The easiest way to use solar hot water is for heating “domestic” hot water. That is, all the water you use for washing (laundry, showers, dishwasher, and so on). For most households (2 to 4 people), it is possible to do 50 to 75% of the hot water heating with just 64 square feet of collectors and an 80 gallon storage tank. If you have a pack of kids or an extended family, you may need a couple more collectors, but still, this does not take up a huge amount of roof space.
The best place to put the collectors is on your south-facing roof, where there is no shade. Ground-mounts are also fine, but work best if they can be less than 50 feet from the house. That’s because long, underground, insulated pipelines are expensive. The best place for the storage tank is near the existing hot water heating system.

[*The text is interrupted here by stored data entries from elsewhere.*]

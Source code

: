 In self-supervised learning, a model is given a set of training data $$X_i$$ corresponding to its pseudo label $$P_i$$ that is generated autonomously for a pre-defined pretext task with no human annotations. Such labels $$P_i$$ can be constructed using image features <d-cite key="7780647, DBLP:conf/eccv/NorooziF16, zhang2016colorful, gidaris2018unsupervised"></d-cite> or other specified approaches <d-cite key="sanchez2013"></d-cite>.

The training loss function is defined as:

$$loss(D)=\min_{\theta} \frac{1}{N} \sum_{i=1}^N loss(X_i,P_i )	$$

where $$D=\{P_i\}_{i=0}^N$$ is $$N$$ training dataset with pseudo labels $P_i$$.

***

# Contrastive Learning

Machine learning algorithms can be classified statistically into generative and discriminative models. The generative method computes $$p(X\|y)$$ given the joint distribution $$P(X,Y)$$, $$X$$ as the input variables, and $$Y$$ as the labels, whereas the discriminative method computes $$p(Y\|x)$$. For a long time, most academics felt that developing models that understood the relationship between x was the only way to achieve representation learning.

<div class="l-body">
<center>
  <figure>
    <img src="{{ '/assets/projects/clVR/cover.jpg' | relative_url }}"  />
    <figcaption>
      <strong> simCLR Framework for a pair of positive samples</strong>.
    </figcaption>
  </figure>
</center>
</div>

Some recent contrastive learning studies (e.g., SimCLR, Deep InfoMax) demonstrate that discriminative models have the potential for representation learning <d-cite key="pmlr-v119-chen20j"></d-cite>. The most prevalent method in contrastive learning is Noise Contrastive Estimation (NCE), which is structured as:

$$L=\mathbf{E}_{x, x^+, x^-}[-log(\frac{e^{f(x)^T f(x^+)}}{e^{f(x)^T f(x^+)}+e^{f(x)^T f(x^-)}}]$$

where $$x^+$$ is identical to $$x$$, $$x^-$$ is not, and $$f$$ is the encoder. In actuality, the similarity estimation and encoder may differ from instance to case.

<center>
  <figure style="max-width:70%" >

How Domestic Solar Water Heating Systems Work
We prefer to install closed-loop systems. These have 2 separate circulation loops, one to the solar collectors and one to the storage tank. The tank holds potable water. The collector loop holds a mixture of propylene glycol and water. Propylene glycol is a non-toxic anti-freeze, which is sometimes found as an ingredient in packaged foods. A controller turns pumps on to circulate fluid between the collectors and a heat exchanger, and between the storage tank water and the heat exchanger. When the collectors are hotter than the tank, the pumps turn on. The storage tank feeds hot water to the existing hot water tank. The existing tank will stay turned off when the storage tank temperature is higher than the set-point on the regular tank. For example, a typical gas-fired hot water tank is set at 110 F. After a couple of hours of good sun, the storage tank will be hotter than that, keeping the gas element turned off.

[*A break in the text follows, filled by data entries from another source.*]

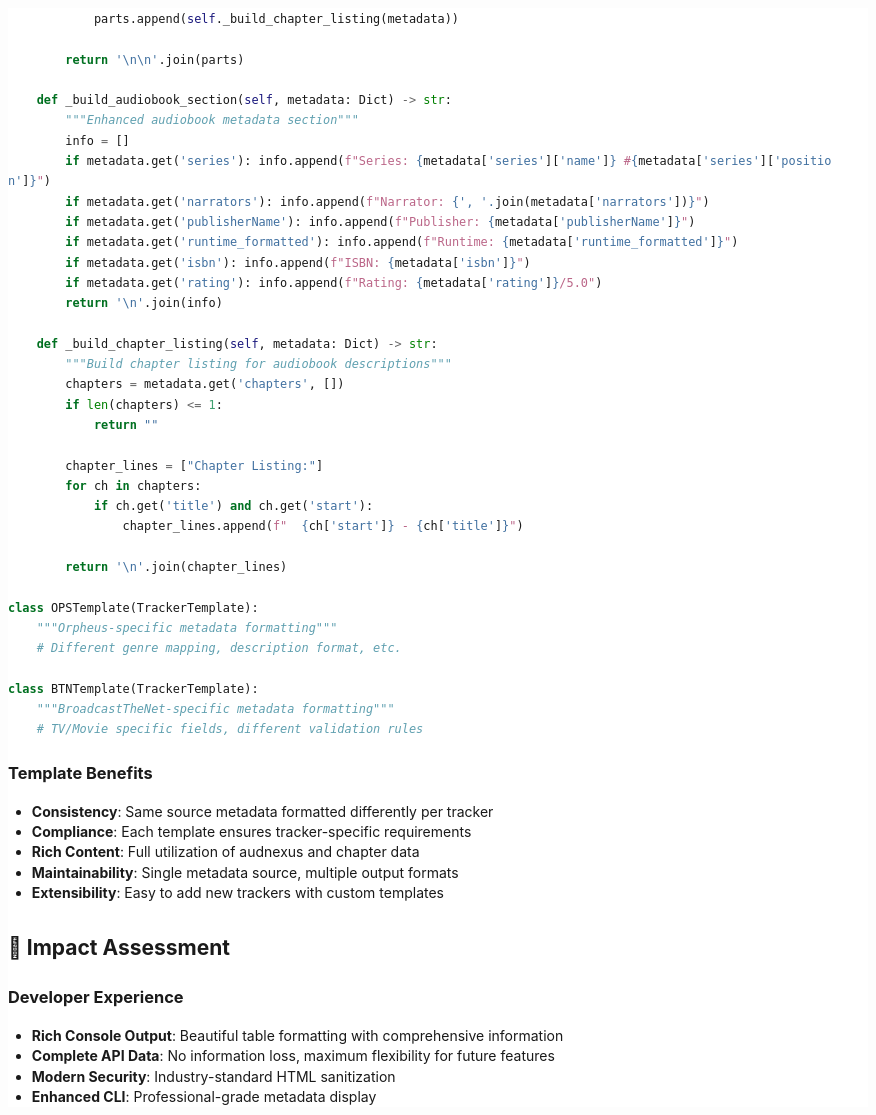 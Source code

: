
 ```python
            parts.append(self._build_chapter_listing(metadata))
            
        return '\n\n'.join(parts)
    
    def _build_audiobook_section(self, metadata: Dict) -> str:
        """Enhanced audiobook metadata section"""
        info = []
        if metadata.get('series'): info.append(f"Series: {metadata['series']['name']} #{metadata['series']['position']}")
        if metadata.get('narrators'): info.append(f"Narrator: {', '.join(metadata['narrators'])}")
        if metadata.get('publisherName'): info.append(f"Publisher: {metadata['publisherName']}")
        if metadata.get('runtime_formatted'): info.append(f"Runtime: {metadata['runtime_formatted']}")
        if metadata.get('isbn'): info.append(f"ISBN: {metadata['isbn']}")
        if metadata.get('rating'): info.append(f"Rating: {metadata['rating']}/5.0")
        return '\n'.join(info)
    
    def _build_chapter_listing(self, metadata: Dict) -> str:
        """Build chapter listing for audiobook descriptions"""
        chapters = metadata.get('chapters', [])
        if len(chapters) <= 1:
            return ""
            
        chapter_lines = ["Chapter Listing:"]
        for ch in chapters:
            if ch.get('title') and ch.get('start'):
                chapter_lines.append(f"  {ch['start']} - {ch['title']}")
        
        return '\n'.join(chapter_lines)

class OPSTemplate(TrackerTemplate):
    """Orpheus-specific metadata formatting"""
    # Different genre mapping, description format, etc.

class BTNTemplate(TrackerTemplate):
    """BroadcastTheNet-specific metadata formatting"""  
    # TV/Movie specific fields, different validation rules
```

### Template Benefits
- **Consistency**: Same source metadata formatted differently per tracker
- **Compliance**: Each template ensures tracker-specific requirements
- **Rich Content**: Full utilization of audnexus and chapter data
- **Maintainability**: Single metadata source, multiple output formats
- **Extensibility**: Easy to add new trackers with custom templates

## 🎯 Impact Assessment

### Developer Experience
- **Rich Console Output**: Beautiful table formatting with comprehensive information
- **Complete API Data**: No information loss, maximum flexibility for future features
- **Modern Security**: Industry-standard HTML sanitization
- **Enhanced CLI**: Professional-grade metadata display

The solar collectors can raise the storage tank temperature as high as 150 F on a sunny day. These days, most houses have faucets, which can easily adjust the temperature of the water by mixing hot with cold water. If you do not have those kinds of faucets, or just for extra safety, we can put in a tempering valve at the hot water outlet at the tank. Then the temperature of the water coming out of the faucet can be limited.
Systems using propylene glycol will need to have the fluid changed once each 5 years. It’s also a good time to have the system checked out. They tend to just keep working for years on end, but like anything else, an occasional check-up will prevent problems later on. We have seen collectors as old as 30 years still working well. The most likely thing to need replacement (typically after 15 years) are circulator pumps. Luckily, those are very inexpensive (often less than $100). Storage tanks usually don’t last as long as the collectors because of hard water or excessive particulates in the water. This can be dealt with by flushing your tank each year, though most of us don’t really have the time or inclination to do that!
Heating a Building
There is a lot of interest in this, but it fairly difficult to do for a reasonable cost in the Northeast. To serve a decent proportion of your building heating, you will need a solar collector area equal to about 1/3 of the area to be heated. Thus, if you want to do 75% of the heating for a 2000 square foot house, you are going to need 2000/3 = 667 square feet of collectors. That amounts to twenty one (21) 4 x 8′ solar collectors! Since there can be many days without sun, you will need a large storage tank, usually 1000 gallons or more. The fundamental reason solar building heating is difficult is that, in the Northeast, when we need the most heating, we have the least amount of sun. This leads to the need for large collector areas. To have any hope of doing a significant amount of building heating for a reasonable cost you need to have a well-insulated building with radiant floor heating. Radiant floor hydronic heating is important because it does not require high temperature water. Radiant floors need 100 F water, and solar collectors can easily generate a large volume of 120 F water during the short days of winter. Getting 180 degree water for baseboard heating requires a significantly larger collector area and is therefore not as cost-effective.
So before you start looking for an alternative heating source, apply energy efficiency upgrades to the building. In New York, visit www.upgradeupstate.org to find out how you can get a free energy audit and recommendations. Improving insulation and applying some caulk might not be a snazzy as solar collectors, but will go a long way to reducing those heating bills!
If you are building a new house, make it an Energy Star house and install a radiant (hydronic) floor. Then a solar hot water heating system could do most of the heating. This has been done, even in Binghamton, NY!
Pool heating with solar energy is less expensive than any other kind of pool heating. In some places, most of the pool heating is being done with solar (Long Island, Florida, California). In the Northeast, the pool season is relatively short, but with solar pool heating, you could extend that season by a couple of months. This will give you more use of the (relatively expensive) pool. The collector area needed is about 75% of the pool area. Thus if you have a 20 x 40′ pool, you will need 0.75 x 20 x 40 = 600 sf of collectors. However, seasonal pool heating solar collectors are much cheaper than the glass-covered types used in domestic hot water heating or building heating.
Costs and incentives
Domestic solar hot water heating systems cost between $9000 and $15000 depending on size.
Building heating systems cost tend to cost tens of thousands of dollars, although for a new house, we have a chance of bringing the cost down to a more reasonable level.
In NY, you can get 25% of the system cost back as a state tax credit and 30% back as a federal tax credit. These credits can cut the system cost in half. Check with your tax accountant for the details of your tax situation.